For the entries below, report every line that includes the word "clone".

[Stored data entries]
• • • • • • •

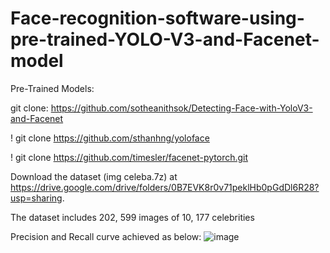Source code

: # Face-recognition-software-using-pre-trained-YOLO-V3-and-Facenet-model


Pre-Trained Models:

git clone: https://github.com/sotheanithsok/Detecting-Face-with-YoloV3-and-Facenet

! git clone https://github.com/sthanhng/yoloface

! git clone https://github.com/timesler/facenet-pytorch.git 

Download the dataset (img celeba.7z) at https://drive.google.com/drive/folders/0B7EVK8r0v71peklHb0pGdDl6R28?usp=sharing.

The dataset includes 202, 599 images of 10, 177 celebrities

Precision and Recall curve achieved as below:
![image](https://user-images.githubusercontent.com/104048277/175209737-0b76e6b4-2021-4c53-97ca-2813d123f635.png)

• • • • • • •

Task response =>
git clone: https://github.com/sotheanithsok/Detecting-Face-with-YoloV3-and-Facenet
! git clone https://github.com/sthanhng/yoloface
! git clone https://github.com/timesler/facenet-pytorch.git 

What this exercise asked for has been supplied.